A little more casual cse cic ids2018 on AWS
Before NIDS is formally deployed on the network, it needs a lot of testing, evaluation and adjustment. This requires us to use the appropriate data set for these contents. However, there are two main problems in current data acquisition: (1) many data sets are internal non-public and cannot be shared. (2) The anonymity of data makes them unable to reflect the current situation, trend or some statistical characteristics.
So we need to find some sub optimal data sets that meet our
requirements. However, with the change of network behavior and pattern and the
development of intrusion, the research needs gradually shift from static and
one-time data sets to dynamically generated data sets. They can not only
reflect the traffic composition and intrusion at that time, but also have
scalability and replicability, that is, they can be modified.
CSE-CIC-IDS2017/2018
on AWS data set is a collaborative
project between CSE and CIC. It is based on creating user profiles to generate
diverse and comprehensive benchmark data sets for intrusion detection.
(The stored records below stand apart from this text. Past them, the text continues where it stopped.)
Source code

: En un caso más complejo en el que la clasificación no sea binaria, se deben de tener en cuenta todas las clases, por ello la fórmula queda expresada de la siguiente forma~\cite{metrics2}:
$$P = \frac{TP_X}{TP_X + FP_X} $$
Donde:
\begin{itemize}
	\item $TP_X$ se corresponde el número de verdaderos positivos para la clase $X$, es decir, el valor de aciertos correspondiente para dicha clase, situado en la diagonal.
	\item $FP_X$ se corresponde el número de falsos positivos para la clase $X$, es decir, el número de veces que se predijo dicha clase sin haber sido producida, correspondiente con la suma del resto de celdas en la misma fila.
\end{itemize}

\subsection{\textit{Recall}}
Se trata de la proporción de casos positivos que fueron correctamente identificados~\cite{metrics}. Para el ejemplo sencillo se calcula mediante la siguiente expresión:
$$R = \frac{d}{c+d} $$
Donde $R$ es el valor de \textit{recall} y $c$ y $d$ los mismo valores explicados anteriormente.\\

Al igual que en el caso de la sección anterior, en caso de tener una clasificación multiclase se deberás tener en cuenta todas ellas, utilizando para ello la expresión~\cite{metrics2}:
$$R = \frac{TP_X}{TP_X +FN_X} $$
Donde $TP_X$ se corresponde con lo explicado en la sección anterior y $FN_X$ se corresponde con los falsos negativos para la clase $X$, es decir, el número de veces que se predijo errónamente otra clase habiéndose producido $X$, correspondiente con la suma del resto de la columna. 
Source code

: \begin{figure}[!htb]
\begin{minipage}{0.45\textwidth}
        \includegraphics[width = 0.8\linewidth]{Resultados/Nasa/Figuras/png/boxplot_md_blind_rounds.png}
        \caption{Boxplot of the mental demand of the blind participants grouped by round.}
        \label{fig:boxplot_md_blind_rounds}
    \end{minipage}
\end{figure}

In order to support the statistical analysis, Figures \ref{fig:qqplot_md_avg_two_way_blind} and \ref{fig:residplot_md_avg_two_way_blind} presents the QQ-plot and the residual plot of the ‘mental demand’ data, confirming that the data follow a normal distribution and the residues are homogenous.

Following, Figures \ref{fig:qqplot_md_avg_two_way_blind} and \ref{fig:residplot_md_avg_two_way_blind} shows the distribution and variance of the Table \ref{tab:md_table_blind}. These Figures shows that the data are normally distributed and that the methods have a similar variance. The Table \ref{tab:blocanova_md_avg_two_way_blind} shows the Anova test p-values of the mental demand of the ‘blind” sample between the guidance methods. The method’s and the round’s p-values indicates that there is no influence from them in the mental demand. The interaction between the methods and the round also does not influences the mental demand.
The
profiles contain abstract representations of events and behaviors seen on the
network, and the configuration files are combined to generate a set of
different data sets, each of which can be used for intrusion detection Each
dataset has a unique set of functions that can cover a part of the evaluation
domain.
Attack infrastructure: 50 computers, the victim organization has
five departments, including 420 computers and 30 servers.
Datasets: capturingNetwork traffic and system logs of each
computer, and 80 functions extracted from captured traffic using cicflow
meter-v3.
first, configuration file
configuration file contains
detailed description of intrusion and abstract distribution model for
application, protocol or underlying network entity, which can be applied to
various network protocols with different topologies. Configuration files and
profiles can spotoclub be used together to generate data sets for
specific requirements.
Two categories:
1. B-profiles: contains the
abstract behavior of users. Various machine learning and statistical analysis
techniques (such as k-means, random forest, SVM and j48) are used to
encapsulate the user's entity aws certification
practice test behavior.
Encapsulation is characterized by the packet size of the protocol, the number
of packets per stream, some patterns in the payload, the size of the payload
and the distribution of the request time of the protocol. In the test platform
environment, the simulated protocols are: HTTPS, HTTP, SMTP, POP3, IMAP, SSH
and FTP. During the test, most of the traffic was HTTP and HTTPS.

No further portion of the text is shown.